Part of the reason I was initially turned off by the book was that Sweet, who goes to extreme lengths to show how much of it was all his idea, nonetheless gets a number of facts about the line wrong, from calling Buzz-Off a villain to mixing up Kobra Khan and King Hiss (despite correctly describing Khan earlier in the book). Obviously, this is the sort of thing you really only expect us toy geeks to know and care about, and ordinarily I’d agree that being bothered by it is the height of nerdy nitpicking. However, if Sweet is trying to convince me he was the creator of MOTU, a little research and fact-checking would have gone a long way. As it stands, the lack of attention to detail makes the whole project a bit more suspect.
There’s a passage in the book that ironically makes the point:
Several months after He-Man’s introduction at the Toy Fair […] [Marketing Director] Mark Ellis issued a memo in which he gave the Marketing division credit for creating and masterminding [MOTU]. Denis Bosley, still VP of Preliminary Design, fired off a venomous reply memo clearly stating that his department–and he cited me specifically–had created the concept.

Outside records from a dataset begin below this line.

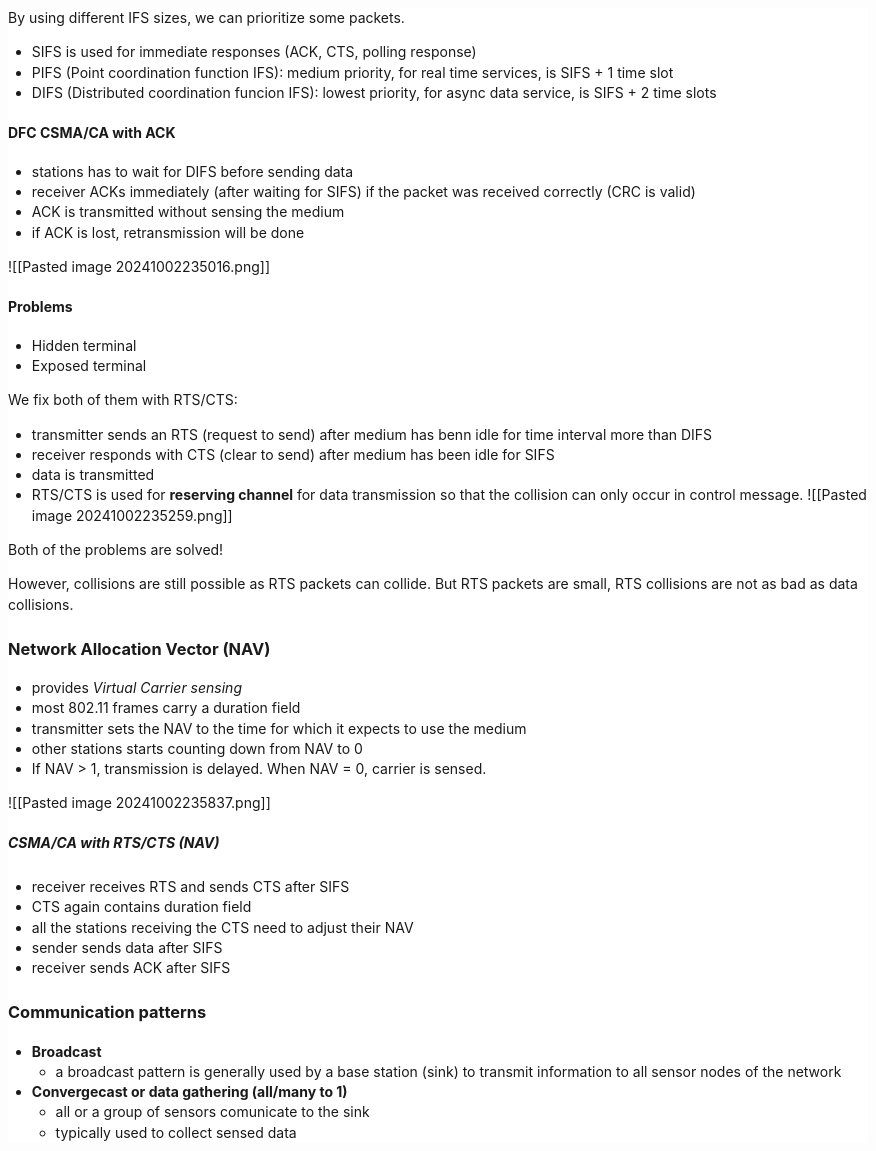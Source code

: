 By using different IFS sizes, we can prioritize some packets.
- SIFS is used for immediate responses (ACK, CTS, polling response)
- PIFS (Point coordination function IFS): medium priority, for real time services, is SIFS + 1 time slot
- DIFS (Distributed coordination funcion IFS): lowest priority, for async data service, is SIFS + 2 time slots

#### DFC CSMA/CA with ACK
- stations has to wait for DIFS before sending data
- receiver ACKs immediately (after waiting for SIFS) if the packet was received correctly (CRC is valid)
- ACK is transmitted without sensing the medium
- if ACK is lost, retransmission will be done

![[Pasted image 20241002235016.png]]


#### Problems
- Hidden terminal
- Exposed terminal

We fix both of them with RTS/CTS:
- transmitter sends an RTS (request to send) after medium has benn idle for time interval more than DIFS
- receiver responds with CTS (clear to send) after medium has been idle for SIFS
- data is transmitted
- RTS/CTS is used for **reserving channel** for data transmission so that the collision can only occur in control message.
![[Pasted image 20241002235259.png]]

Both of the problems are solved!

However, collisions are still possible as RTS packets can collide. But RTS packets are small, RTS collisions are not as bad as data collisions.

### Network Allocation Vector (NAV)
- provides *Virtual Carrier sensing*
- most 802.11 frames carry a duration field
- transmitter sets the NAV to the time for which it expects to use the medium
- other stations starts counting down from NAV to 0
- If NAV > 1, transmission is delayed. When NAV = 0, carrier is sensed.

![[Pasted image 20241002235837.png]]

##### CSMA/CA with RTS/CTS (NAV)
- receiver receives RTS and sends CTS after SIFS
- CTS again contains duration field
- all the stations receiving the CTS need to adjust their NAV
- sender sends data after SIFS
- receiver sends ACK after SIFS

### Communication patterns
- **Broadcast**
	- a broadcast pattern is generally used by a base station (sink) to transmit information to all sensor nodes of the network
- **Convergecast or data gathering (all/many to 1)**
	- all or a group of sensors comunicate to the sink
	- typically used to collect sensed data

Unfortunately, he hadn’t checked the facts with me. His memo contained a few inaccuracies, which diverted attention in Marketing and upper management away from the point he was making. Instead of beating back the slings and arrows of outrageous misfortune, he was seen as misinformed.

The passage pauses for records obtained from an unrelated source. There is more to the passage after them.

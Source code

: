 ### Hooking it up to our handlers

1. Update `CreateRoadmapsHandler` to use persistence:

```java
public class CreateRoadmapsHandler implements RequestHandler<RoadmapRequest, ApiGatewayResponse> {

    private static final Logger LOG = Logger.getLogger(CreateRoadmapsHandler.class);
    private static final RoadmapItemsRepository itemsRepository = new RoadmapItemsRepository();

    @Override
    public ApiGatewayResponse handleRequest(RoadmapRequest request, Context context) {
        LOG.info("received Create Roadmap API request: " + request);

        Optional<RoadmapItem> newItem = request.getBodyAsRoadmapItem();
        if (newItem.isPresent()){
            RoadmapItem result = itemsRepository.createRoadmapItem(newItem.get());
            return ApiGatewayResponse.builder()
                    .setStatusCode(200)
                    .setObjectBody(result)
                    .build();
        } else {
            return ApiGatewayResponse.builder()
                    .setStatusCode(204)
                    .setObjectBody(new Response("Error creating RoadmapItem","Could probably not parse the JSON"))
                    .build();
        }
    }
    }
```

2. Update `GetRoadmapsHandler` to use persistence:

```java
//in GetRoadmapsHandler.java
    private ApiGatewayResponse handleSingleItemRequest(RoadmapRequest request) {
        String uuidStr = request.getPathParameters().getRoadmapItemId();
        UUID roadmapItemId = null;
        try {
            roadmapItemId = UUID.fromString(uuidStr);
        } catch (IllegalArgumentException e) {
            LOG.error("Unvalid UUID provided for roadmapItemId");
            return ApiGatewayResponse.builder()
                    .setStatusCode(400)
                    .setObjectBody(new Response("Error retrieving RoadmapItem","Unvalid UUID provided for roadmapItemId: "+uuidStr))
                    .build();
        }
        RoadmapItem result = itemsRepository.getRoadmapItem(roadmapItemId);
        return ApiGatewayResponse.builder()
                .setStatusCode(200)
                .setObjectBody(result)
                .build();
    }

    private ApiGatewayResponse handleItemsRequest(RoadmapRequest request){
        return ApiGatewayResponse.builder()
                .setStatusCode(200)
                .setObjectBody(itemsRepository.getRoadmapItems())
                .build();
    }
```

Had Sweet made Mastering the Universe more of an account of how the line and its characters were created and less of a polemic about who deserves credit for what, I think it would be a much more enjoyable read for fans of MOTU. But really, it’s a memoir of Sweet’s experiences in the corporate culture of Mattel in the 1980s with MOTU as its focus. Had Sweet spent less space on (battle)axe-grinding and more on (accurately) describing the process of making MOTU, Mastering the Universe would be a must-have for every He-Fan’s bookshelf.
As for the book’s central theme: I believe Sweet’s claim that the initial concept for MOTU came from him. I no longer think MOTU was developed for the movie Conan the Barbarian and then changed when the film turned out to be too violent for toys. And I have no doubt Mattel was the nest of vipers Sweet makes it out to be. But I’m also sure there’s more credit to go around than Sweet lets on, and his constant defensiveness–and the inaccuracies regarding the toys themselves–only weaken his case.